Advokat sekaligus dosen Fakultas Hukum tersebut menegaskan bahwa yayasan yang dipimpin oleh Frits Saikat bergerak di bidang sosial, bukan medis.
“Perlu kami tegaskan, klien kami memimpin yayasan sosial, bukan yayasan medis, dan tidak pernah menerima dana APBN maupun APBD,” tegasnya.
SHS menjelaskan bahwa Yayasan Frits Saikat Peduli menjalankan operasional secara mandiri tanpa bantuan pemerintah, dengan tujuan membantu masyarakat tidak mampu, orang terlantar, dan warga binaan.
“Kami mengecam keras tindakan oknum Dinkes Kota Bekasi yang telah bertindak di luar tugas pokok dan fungsinya,” tambahnya.
Menanggapi kritik dari oknum tersebut terkait kondisi kantor yayasan yang dinilai tidak layak, SHS menjelaskan bahwa yayasan sosial tidak diwajibkan memiliki kantor mewah.
“Yang penting adalah domisili fisik yang sah dan memadai untuk menjalankan kegiatan yayasan, bukan kemewahan fasilitas,” tegas SHS.
Ia juga mempertanyakan kewenangan Dinkes Kota Bekasi dalam melakukan inspeksi mendadak terhadap yayasan sosial.
“Kami tegaskan, Dinkes tidak memiliki wewenang untuk melakukan sidak terhadap yayasan sosial.
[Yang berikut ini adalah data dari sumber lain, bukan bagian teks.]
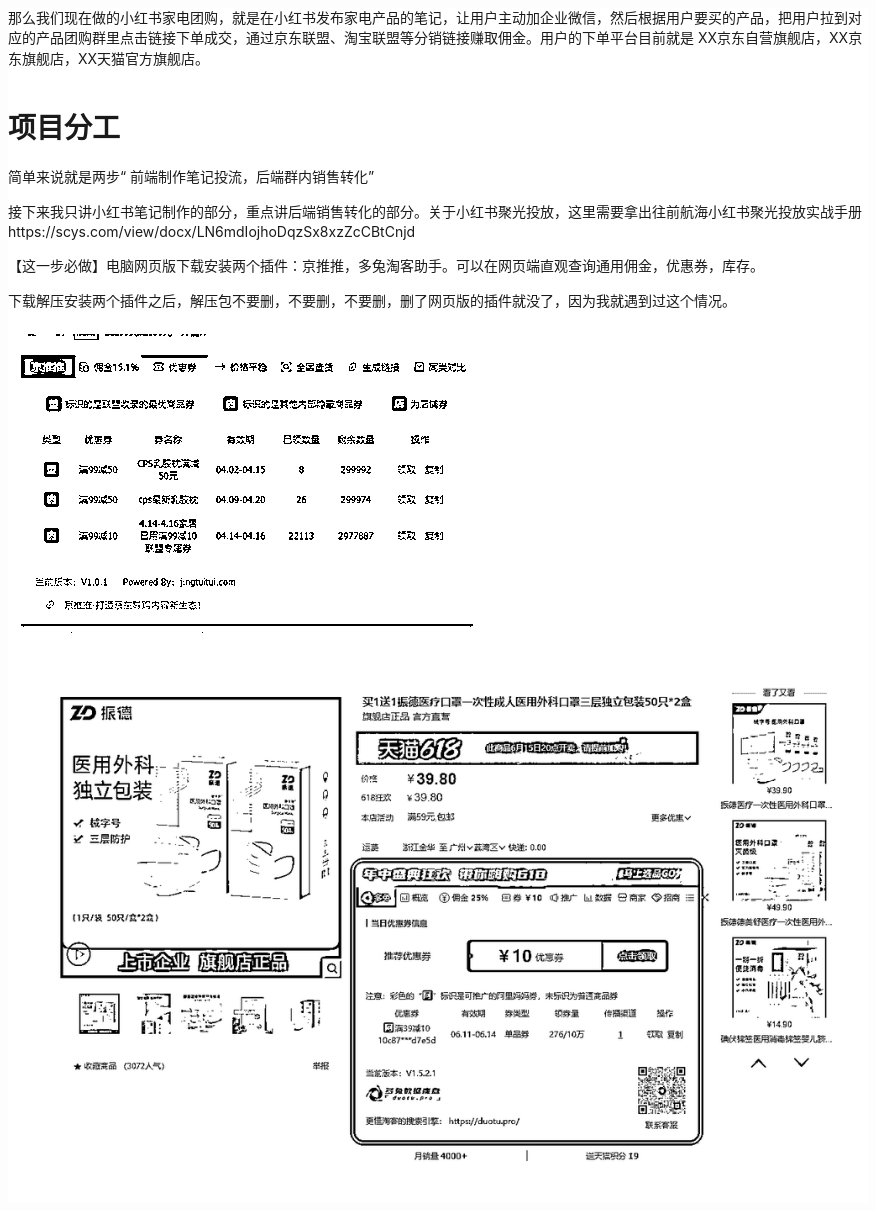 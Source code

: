 那么我们现在做的小红书家电团购，就是在小红书发布家电产品的笔记，让用户主动加企业微信，然后根据用户要买的产品，把用户拉到对应的产品团购群里点击链接下单成交，通过京东联盟、淘宝联盟等分销链接赚取佣金。用户的下单平台目前就是 XX京东自营旗舰店，XX京东旗舰店，XX天猫官方旗舰店。

# 项目分工

简单来说就是两步“ 前端制作笔记投流，后端群内销售转化”

接下来我只讲小红书笔记制作的部分，重点讲后端销售转化的部分。关于小红书聚光投放，这里需要拿出往前航海小红书聚光投放实战手册https://scys.com/view/docx/LN6mdIojhoDqzSx8xzZcCBtCnjd

【这一步必做】电脑网页版下载安装两个插件：京推推，多兔淘客助手。可以在网页端直观查询通用佣金，优惠券，库存。

下载解压安装两个插件之后，解压包不要删，不要删，不要删，删了网页版的插件就没了，因为我就遇到过这个情况。

![](img/d19b01f432beff00113ce312df2cbfa0.png)

![](img/a49e03565ec006a858f43a2431c295d1.png)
Jangan melangkahi prosedur. Ini ada apa?” ujarnya.
SHS berharap Kepala Dinas Kesehatan Kota Bekasi menanggapi surat tersebut dengan serius.
“Kami berharap agar Kepala Dinkes Kota Bekasi dapat menindaklanjuti surat kami, agar tidak terjadi lagi insiden serupa terhadap pihak mana pun,” katanya.
Meski menghormati setiap keputusan yang adil dan proporsional, SHS menyatakan siap menempuh langkah hukum lebih lanjut jika tidak ada tindakan yang diambil.
“Jika tidak ada respon yang layak dan dinas menganggap ini hanya sandiwara, kami akan melanjutkannya melalui proses hukum,” pungkasnya.
Hingga berita ini diturunkan, pihak Dinas Kesehatan Kota Bekasi belum memberikan tanggapan resmi atas kejadian ini maupun terhadap surat permohonan penindakan yang telah diajukan.